Failure to resolve key debates or provide clear guidance: Despite decades of research, nutrition science remains rife with unsettled controversies – low-fat vs. low-carb, salt restrictions, the role of red meat, supplements, and so on. As mentioned, the energy-balance vs. insulin-carb model debate is a prime example. NIH has funded prominent researchers on both sides (e.g. Dr. Kevin Hall’s trials favoring energy balance, and Dr. David Ludwig’s work exploring the CIM) yet no consensus has emerged, in part because each study can be critiqued for design limitations or short follow-up. This lack of resolution on major questions frustrates clinicians and the public, who still receive conflicting dietary advice. It contrasts with fields like lipid research, where NIH-funded trials conclusively proved that lowering LDL cholesterol prevents heart attacks – ending debate and leading to unified guidelines. In nutrition, by contrast, we still debate the merits of different weight-loss diets or optimal macronutrient mix, which dilutes the clinical impact of research. Policymakers also lament that nutrition science hasn’t definitively answered “big” questions needed for policy, such as how to most effectively reduce obesity at a population level.
Weak translation and implementation: Critics also point out that even when solid findings exist (e.g. the DPP trial on preventing diabetes), NIH and the broader research enterprise have struggled to implement them widely. There is a gap between discovery and real-world application. For instance, the lifestyle interventions proven to work in controlled trials are difficult to scale up in community settings with fidelity. NIH has not traditionally emphasized implementation science in nutrition to the degree needed to turn clinical trials into nationwide programs. This stands in contrast to other areas like vaccine research, where an NIH-funded discovery (e.g. an HPV vaccine) quickly led to public immunization campaigns. In nutrition, effective interventions (diet counseling, Food-as-Medicine programs, etc.) have seen only patchy adoption. Some observers fault NIH for not investing enough in pragmatic trials or policy-focused research that could directly inform regulations (like soda taxes or food subsidy experiments).

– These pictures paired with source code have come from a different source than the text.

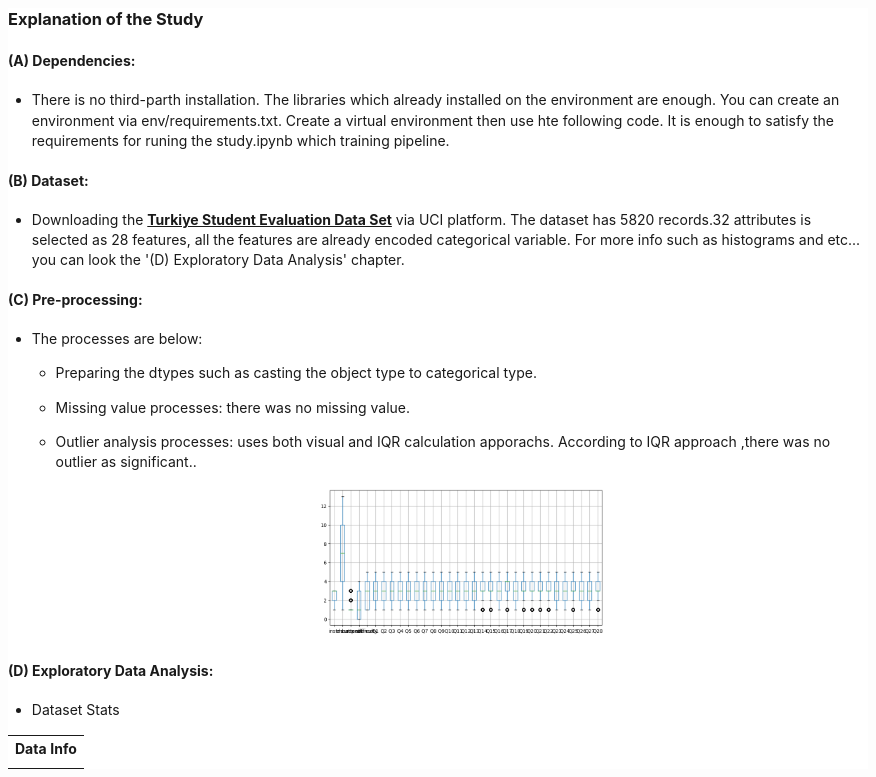 
### Explanation of the Study
#### __(A) Dependencies__:
  -  There is no third-parth installation. The libraries which already installed on the environment are enough. You can create an environment via env/requirements.txt. Create a virtual environment then use hte following code. It is enough to satisfy the requirements for runing the study.ipynb which training pipeline.
#### __(B) Dataset__: 
  - Downloading the [__Turkiye Student Evaluation Data Set__](http://archive.ics.uci.edu/ml/datasets/turkiye+student+evaluation) via UCI platform. The dataset has  5820 records.32 attributes is selected as 28 features, all the features are already encoded categorical variable. For more info such as histograms and etc... you can look the '(D) Exploratory Data Analysis' chapter.
#### __(C) Pre-processing__: 
  - The processes are below:
    - Preparing the dtypes such as casting the object type to categorical type.
    - Missing value processes: there was no missing value.
    - Outlier analysis processes: uses  both visual and IQR calculation apporachs. According to IQR approach ,there was no outlier as significant..

      <div style="text-align: center;">
          <img src="docs/images/outliers.png" style="width: 600px; height: 150px;">
      </div>
 
#### __(D) Exploratory Data Analysis__:
  - Dataset Stats
<table>
<tr><th>Data Info </th></tr>
<tr><td>

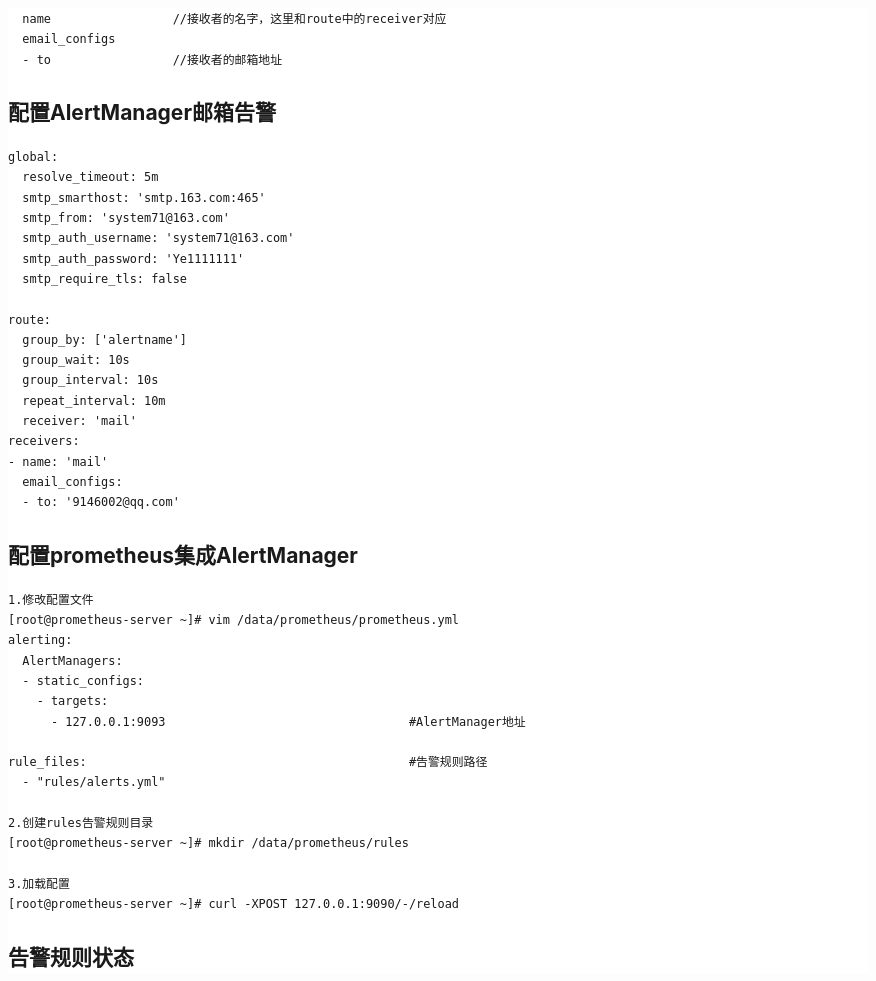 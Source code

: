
 ```
​  name                 //接收者的名字，这里和route中的receiver对应
​  email_configs
​  - to                 //接收者的邮箱地址
```

## 配置AlertManager邮箱告警

```
global:
  resolve_timeout: 5m                               
  smtp_smarthost: 'smtp.163.com:465'        
  smtp_from: 'system71@163.com'       
  smtp_auth_username: 'system71@163.com'  
  smtp_auth_password: 'Ye1111111'     
  smtp_require_tls: false
  
route:
  group_by: ['alertname']    
  group_wait: 10s
  group_interval: 10s
  repeat_interval: 10m
  receiver: 'mail'
receivers:
- name: 'mail'
  email_configs:
  - to: '9146002@qq.com'
```

## 配置prometheus集成AlertManager

```
1.修改配置文件
[root@prometheus-server ~]# vim /data/prometheus/prometheus.yml 
alerting:
  AlertManagers:											
  - static_configs:
    - targets:
      - 127.0.0.1:9093                                  #AlertManager地址

rule_files:                                             #告警规则路径
  - "rules/alerts.yml"

2.创建rules告警规则目录
[root@prometheus-server ~]# mkdir /data/prometheus/rules

3.加载配置
[root@prometheus-server ~]# curl -XPOST 127.0.0.1:9090/-/reload
```

## 告警规则状态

In summary, the depth and rigor of nutrition research has often lagged other biomedical fields, according to its skeptics. As two leading nutrition epidemiologists put it, the field is sometimes accused of “unable to present a consensus on what constitutes a healthy diet,” and is criticized for relying on weak methodologies.

On the flip side, nutrition scientists argue that their work is inherently challenging – you cannot double-blind a diet, people’s eating behavior is hard to control, and long-term diet trials are expensive and logistically complex. All of these are true, but they point to the need for innovation in how we approach nutrition science. The criticisms have sparked calls for NIH to re-think its strategy and adopt new models that ensure nutritional research is as rigorous, large-scale, and impactful as the magnitude of the nutrition-related health crisis demands.

A Strategy for High-Impact Nutrition Research

To better leverage NIH’s $42 billion budget against the $1+ trillion diet-related disease burden, experts propose a more impact-focused nutrition research strategy. Key elements of such a strategy include:

1. DARPA-Style Leadership and Bold Initiatives: Adopting a management approach akin to DARPA (Defense Advanced Research Projects Agency) could inject much-needed dynamism into nutrition R&D. In the defense arena, DARPA achieves breakthroughs by rotating top external experts in as program managers, giving them autonomy to launch high-risk, high-reward projects with specific goals, and holding them accountable to milestones. Similarly, NIH could empower a nutrition “SWAT team” – perhaps via the new ARPA-H (Advanced Research Projects Agency for Health) – to pursue ambitious, mission-driven research programs rather than just funding investigator-initiated R01 grants. ARPA-H, launched in 2022, is explicitly modeled after DARPA’s philosophy of “big bucks for big results”. Its project managers “establish focus areas and actively recruit the best minds… ensuring they meet demanding checkpoints” . A nutrition-focused effort under ARPA-H or ONR could similarly set bold targets (for example, a “moonshot” to cut national diabetes incidence in half within 10 years) and fund multi-disciplinary teams to achieve them. Crucially, this would involve bringing in outside experts – eminent nutrition scientists, but also systems engineers, behavioral scientists, etc. – on term-limited stints to lead initiatives, which injects fresh thinking and avoids the inertia of status quo. Such leaders could commission strategic projects directly: e.g. a nationwide trial of food prescription for diabetes, or development of a novel wearable that accurately tracks diet. This proactive model contrasts with NIH’s usual passive grantmaking and could accelerate innovation. As one commentary noted, “rigorous nutrition research can achieve the same public good [as DARPA tech]… ARPA-H’s mission to create ‘high-impact solutions to society’s most challenging health problems’ is a useful guide”. In practical terms, NIH should fund a Nutrition ARPA-like program that operates with flexible hiring, milestone-driven contracts, and the mandate to cut through bureaucratic delays in pursuit of game-changing results.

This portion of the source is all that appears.